Proceedings of TDWG, 2007

Species Profile Model: Data integration lessons from GBIF

Donald Hobern

Abstract


The Species Profile Model (SPM) is being developed as a standard to simplify integration of species information from multiple sources and to maximise its usefulness and reusability.

The Global Biodiversity Information Facility has spent the last five years working to integrate biodiversity data from a wide range of different resources and has learned several lessons which are likely to be relevant to those developing the Species Profile Model and to those planning to build species information networks.
1. Any data exchange model should be optimised for the key use cases. If the intended applications for the data are well understood, it is relatively easy to determine which elements in a model should be mandatory and which elements will require tightly controlled vocabularies. This allows attention to be focused on the most important areas and perhaps for less critical aspects to be deferred to future versions of the model.
2. Despite the difficulties in gaining consensus, some elements in a data model require strictly controlled vocabularies to ensure that applications can discover which data records are genuinely of interest for a given purpose.
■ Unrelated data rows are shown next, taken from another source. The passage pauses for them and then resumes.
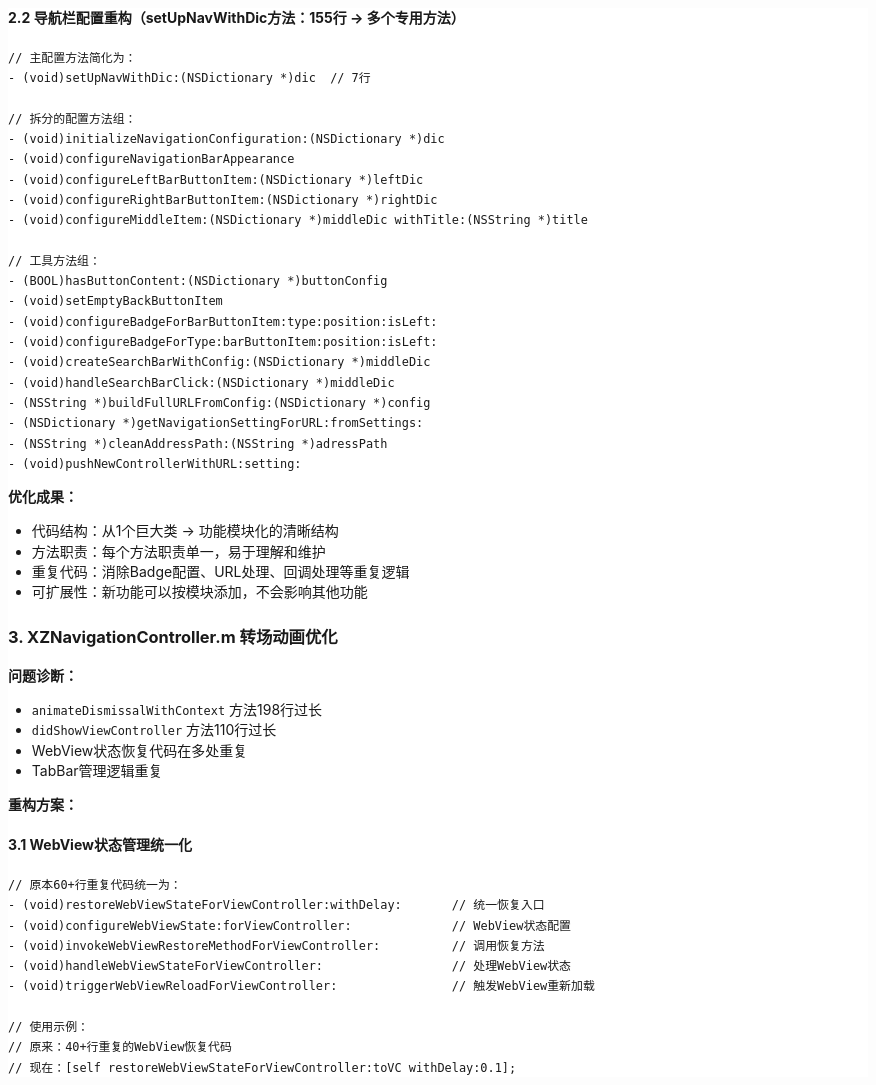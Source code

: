 #### 2.2 导航栏配置重构（setUpNavWithDic方法：155行 → 多个专用方法）
```objc
// 主配置方法简化为：
- (void)setUpNavWithDic:(NSDictionary *)dic  // 7行

// 拆分的配置方法组：
- (void)initializeNavigationConfiguration:(NSDictionary *)dic
- (void)configureNavigationBarAppearance
- (void)configureLeftBarButtonItem:(NSDictionary *)leftDic
- (void)configureRightBarButtonItem:(NSDictionary *)rightDic  
- (void)configureMiddleItem:(NSDictionary *)middleDic withTitle:(NSString *)title

// 工具方法组：
- (BOOL)hasButtonContent:(NSDictionary *)buttonConfig
- (void)setEmptyBackButtonItem
- (void)configureBadgeForBarButtonItem:type:position:isLeft:
- (void)configureBadgeForType:barButtonItem:position:isLeft:
- (void)createSearchBarWithConfig:(NSDictionary *)middleDic
- (void)handleSearchBarClick:(NSDictionary *)middleDic
- (NSString *)buildFullURLFromConfig:(NSDictionary *)config
- (NSDictionary *)getNavigationSettingForURL:fromSettings:
- (NSString *)cleanAddressPath:(NSString *)adressPath
- (void)pushNewControllerWithURL:setting:
```

**优化成果：**
- 代码结构：从1个巨大类 → 功能模块化的清晰结构
- 方法职责：每个方法职责单一，易于理解和维护
- 重复代码：消除Badge配置、URL处理、回调处理等重复逻辑
- 可扩展性：新功能可以按模块添加，不会影响其他功能

### 3. XZNavigationController.m 转场动画优化

**问题诊断：**
- `animateDismissalWithContext` 方法198行过长
- `didShowViewController` 方法110行过长
- WebView状态恢复代码在多处重复
- TabBar管理逻辑重复

**重构方案：**

#### 3.1 WebView状态管理统一化
```objc
// 原本60+行重复代码统一为：
- (void)restoreWebViewStateForViewController:withDelay:       // 统一恢复入口
- (void)configureWebViewState:forViewController:              // WebView状态配置
- (void)invokeWebViewRestoreMethodForViewController:          // 调用恢复方法
- (void)handleWebViewStateForViewController:                  // 处理WebView状态
- (void)triggerWebViewReloadForViewController:                // 触发WebView重新加载

// 使用示例：
// 原来：40+行重复的WebView恢复代码
// 现在：[self restoreWebViewStateForViewController:toVC withDelay:0.1];
```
Tools are required to help data providers to map their existing data to such vocabularies.
3. Metadata require as much planning and design as the fields regarded as data. Associating appropriate metadata with a data resource makes it much easier for applications to select requested data records and to interpret them correctly.
4. Data models may atomise the same fundamental information to different degrees. The key driver has usually been to ensure that different data providers are all able to map their existing data into the model. For many purposes the existence of alternative ways to represent the same information will not matter. However it is important to consider the effect of the variation on applications that seek to consume and analyse these data. In the long run less effort may be involved in modifying the source data than in building client applications which can handle this extra complexity.